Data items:
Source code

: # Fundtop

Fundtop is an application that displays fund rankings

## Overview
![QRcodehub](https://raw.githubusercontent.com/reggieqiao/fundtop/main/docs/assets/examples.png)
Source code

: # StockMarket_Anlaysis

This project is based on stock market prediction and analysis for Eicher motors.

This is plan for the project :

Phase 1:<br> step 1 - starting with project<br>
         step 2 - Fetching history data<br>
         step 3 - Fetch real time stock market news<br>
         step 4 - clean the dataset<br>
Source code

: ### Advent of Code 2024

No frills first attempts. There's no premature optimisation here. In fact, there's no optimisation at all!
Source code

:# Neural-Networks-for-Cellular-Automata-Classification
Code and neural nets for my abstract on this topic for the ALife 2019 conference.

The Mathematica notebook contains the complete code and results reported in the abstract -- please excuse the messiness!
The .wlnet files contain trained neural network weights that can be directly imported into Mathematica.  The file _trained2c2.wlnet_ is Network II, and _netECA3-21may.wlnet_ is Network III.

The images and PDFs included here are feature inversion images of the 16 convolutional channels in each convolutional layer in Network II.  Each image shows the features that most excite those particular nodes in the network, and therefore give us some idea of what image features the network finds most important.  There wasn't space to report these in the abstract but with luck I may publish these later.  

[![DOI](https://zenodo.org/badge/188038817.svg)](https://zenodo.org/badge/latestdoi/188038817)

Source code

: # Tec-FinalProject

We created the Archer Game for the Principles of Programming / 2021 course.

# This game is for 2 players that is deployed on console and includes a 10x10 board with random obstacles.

--

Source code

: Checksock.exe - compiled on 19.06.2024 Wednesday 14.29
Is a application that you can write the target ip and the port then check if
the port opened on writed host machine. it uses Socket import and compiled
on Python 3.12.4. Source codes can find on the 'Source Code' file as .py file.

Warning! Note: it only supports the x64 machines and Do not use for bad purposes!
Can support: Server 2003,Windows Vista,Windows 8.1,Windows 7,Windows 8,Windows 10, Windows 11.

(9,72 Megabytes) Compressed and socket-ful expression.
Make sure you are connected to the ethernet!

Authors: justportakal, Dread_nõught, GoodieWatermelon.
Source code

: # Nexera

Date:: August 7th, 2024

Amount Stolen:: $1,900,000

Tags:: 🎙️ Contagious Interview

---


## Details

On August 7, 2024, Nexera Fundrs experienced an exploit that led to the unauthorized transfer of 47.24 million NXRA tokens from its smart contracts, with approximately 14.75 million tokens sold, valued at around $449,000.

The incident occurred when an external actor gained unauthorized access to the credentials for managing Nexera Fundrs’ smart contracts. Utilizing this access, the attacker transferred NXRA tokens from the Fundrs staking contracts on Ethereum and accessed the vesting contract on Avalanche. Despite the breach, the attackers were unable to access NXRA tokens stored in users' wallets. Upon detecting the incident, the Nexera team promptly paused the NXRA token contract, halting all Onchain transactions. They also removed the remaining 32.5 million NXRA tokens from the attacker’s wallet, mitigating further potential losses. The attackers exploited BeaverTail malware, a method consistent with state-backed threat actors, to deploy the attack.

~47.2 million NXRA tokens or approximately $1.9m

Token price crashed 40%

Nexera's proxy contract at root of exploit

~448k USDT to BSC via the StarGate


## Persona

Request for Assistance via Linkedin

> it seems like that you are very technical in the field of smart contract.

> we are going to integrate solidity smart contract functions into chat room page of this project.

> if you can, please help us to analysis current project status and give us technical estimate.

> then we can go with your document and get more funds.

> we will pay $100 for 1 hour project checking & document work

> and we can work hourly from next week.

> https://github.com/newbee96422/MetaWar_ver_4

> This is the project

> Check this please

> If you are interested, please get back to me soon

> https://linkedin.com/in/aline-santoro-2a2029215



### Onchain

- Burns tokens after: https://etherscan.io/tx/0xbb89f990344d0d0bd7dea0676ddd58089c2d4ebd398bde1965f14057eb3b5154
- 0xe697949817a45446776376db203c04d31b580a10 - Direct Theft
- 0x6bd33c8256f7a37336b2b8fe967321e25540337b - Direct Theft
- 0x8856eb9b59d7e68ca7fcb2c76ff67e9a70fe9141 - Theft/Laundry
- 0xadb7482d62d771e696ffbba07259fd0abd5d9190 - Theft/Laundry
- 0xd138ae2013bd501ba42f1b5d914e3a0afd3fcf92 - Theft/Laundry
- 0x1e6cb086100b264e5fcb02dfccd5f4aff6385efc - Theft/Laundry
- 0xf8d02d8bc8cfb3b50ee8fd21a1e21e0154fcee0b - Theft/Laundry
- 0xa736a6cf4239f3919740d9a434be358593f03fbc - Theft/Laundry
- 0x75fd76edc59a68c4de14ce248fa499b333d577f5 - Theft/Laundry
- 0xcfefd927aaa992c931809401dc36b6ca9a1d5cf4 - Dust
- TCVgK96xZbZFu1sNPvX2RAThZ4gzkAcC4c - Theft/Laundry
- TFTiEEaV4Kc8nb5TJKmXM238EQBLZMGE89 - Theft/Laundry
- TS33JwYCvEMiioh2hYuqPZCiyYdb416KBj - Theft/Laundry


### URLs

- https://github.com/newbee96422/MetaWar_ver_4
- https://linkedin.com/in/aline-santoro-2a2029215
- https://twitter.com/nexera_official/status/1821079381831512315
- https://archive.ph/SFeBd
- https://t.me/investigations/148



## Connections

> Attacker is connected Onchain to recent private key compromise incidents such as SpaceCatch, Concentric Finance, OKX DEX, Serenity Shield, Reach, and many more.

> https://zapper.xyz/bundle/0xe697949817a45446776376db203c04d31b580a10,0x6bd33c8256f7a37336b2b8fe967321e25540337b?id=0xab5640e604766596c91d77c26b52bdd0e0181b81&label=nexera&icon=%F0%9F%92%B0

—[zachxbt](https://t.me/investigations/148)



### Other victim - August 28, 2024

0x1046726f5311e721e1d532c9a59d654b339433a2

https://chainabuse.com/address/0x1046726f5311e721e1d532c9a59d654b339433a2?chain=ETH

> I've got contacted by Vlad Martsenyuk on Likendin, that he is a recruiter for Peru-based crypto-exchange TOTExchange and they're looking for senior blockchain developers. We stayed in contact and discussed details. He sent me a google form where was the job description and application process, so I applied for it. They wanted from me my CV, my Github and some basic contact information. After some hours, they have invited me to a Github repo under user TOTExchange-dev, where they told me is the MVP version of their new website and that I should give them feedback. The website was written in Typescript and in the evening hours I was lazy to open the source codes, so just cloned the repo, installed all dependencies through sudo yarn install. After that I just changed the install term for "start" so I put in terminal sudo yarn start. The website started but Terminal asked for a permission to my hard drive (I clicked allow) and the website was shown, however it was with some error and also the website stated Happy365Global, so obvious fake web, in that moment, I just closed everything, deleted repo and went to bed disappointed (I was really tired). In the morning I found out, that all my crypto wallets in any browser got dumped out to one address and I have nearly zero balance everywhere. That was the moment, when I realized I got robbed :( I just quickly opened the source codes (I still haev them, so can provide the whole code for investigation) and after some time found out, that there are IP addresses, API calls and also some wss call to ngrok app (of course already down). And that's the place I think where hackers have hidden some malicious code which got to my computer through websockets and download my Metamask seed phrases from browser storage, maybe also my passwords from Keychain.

...

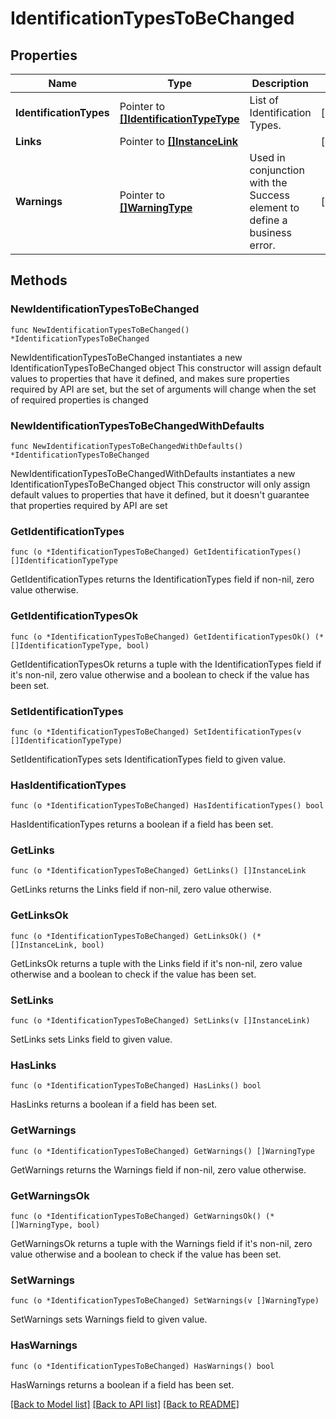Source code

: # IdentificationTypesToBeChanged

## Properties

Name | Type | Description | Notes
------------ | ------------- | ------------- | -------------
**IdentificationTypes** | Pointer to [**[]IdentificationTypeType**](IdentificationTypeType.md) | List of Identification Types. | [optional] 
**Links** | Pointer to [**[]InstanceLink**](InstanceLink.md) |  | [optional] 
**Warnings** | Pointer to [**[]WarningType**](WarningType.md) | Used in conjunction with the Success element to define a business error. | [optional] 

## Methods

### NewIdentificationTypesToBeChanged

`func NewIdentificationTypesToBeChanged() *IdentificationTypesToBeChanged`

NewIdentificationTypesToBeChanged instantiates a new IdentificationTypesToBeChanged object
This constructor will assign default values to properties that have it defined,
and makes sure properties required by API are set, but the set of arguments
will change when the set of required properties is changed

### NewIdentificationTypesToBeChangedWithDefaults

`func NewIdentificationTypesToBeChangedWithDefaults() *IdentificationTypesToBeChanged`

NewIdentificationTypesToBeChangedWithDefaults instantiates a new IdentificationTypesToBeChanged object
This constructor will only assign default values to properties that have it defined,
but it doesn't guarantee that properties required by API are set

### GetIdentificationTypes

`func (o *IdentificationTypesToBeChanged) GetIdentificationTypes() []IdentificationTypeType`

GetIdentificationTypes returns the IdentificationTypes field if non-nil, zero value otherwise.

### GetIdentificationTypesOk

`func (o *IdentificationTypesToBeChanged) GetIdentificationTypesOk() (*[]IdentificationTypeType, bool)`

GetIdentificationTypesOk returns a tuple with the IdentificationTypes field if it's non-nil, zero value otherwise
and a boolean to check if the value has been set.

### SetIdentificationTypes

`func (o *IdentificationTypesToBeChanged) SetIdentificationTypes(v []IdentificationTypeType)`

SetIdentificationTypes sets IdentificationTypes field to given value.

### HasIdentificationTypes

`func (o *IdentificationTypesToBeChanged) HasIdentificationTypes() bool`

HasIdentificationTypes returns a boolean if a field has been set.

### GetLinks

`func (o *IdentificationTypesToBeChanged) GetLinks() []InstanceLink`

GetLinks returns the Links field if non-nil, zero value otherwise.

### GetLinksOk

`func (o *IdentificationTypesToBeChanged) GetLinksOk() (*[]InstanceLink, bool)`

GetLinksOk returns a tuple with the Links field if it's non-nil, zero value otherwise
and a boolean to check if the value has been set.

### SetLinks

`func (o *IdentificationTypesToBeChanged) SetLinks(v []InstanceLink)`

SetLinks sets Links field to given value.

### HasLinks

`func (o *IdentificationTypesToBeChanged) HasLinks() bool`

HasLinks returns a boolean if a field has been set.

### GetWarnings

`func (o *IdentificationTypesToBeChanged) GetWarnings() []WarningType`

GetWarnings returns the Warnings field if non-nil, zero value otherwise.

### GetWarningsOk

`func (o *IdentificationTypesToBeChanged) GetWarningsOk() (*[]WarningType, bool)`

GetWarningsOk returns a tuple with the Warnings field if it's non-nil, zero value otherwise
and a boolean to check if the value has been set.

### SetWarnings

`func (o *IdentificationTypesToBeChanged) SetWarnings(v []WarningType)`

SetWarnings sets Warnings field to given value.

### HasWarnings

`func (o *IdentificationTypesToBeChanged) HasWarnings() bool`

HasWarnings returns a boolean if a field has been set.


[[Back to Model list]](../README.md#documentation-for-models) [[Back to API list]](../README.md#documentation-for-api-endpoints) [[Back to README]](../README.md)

- [Your assignment]
All of the lines above that carry the string "August" need to be found and copied.

- [Written answer]
Date:: August 7th, 2024
On August 7, 2024, Nexera Fundrs experienced an exploit that led to the unauthorized transfer of 47.24 million NXRA tokens from its smart contracts, with approximately 14.75 million tokens sold, valued at around $449,000.
### Other victim - August 28, 2024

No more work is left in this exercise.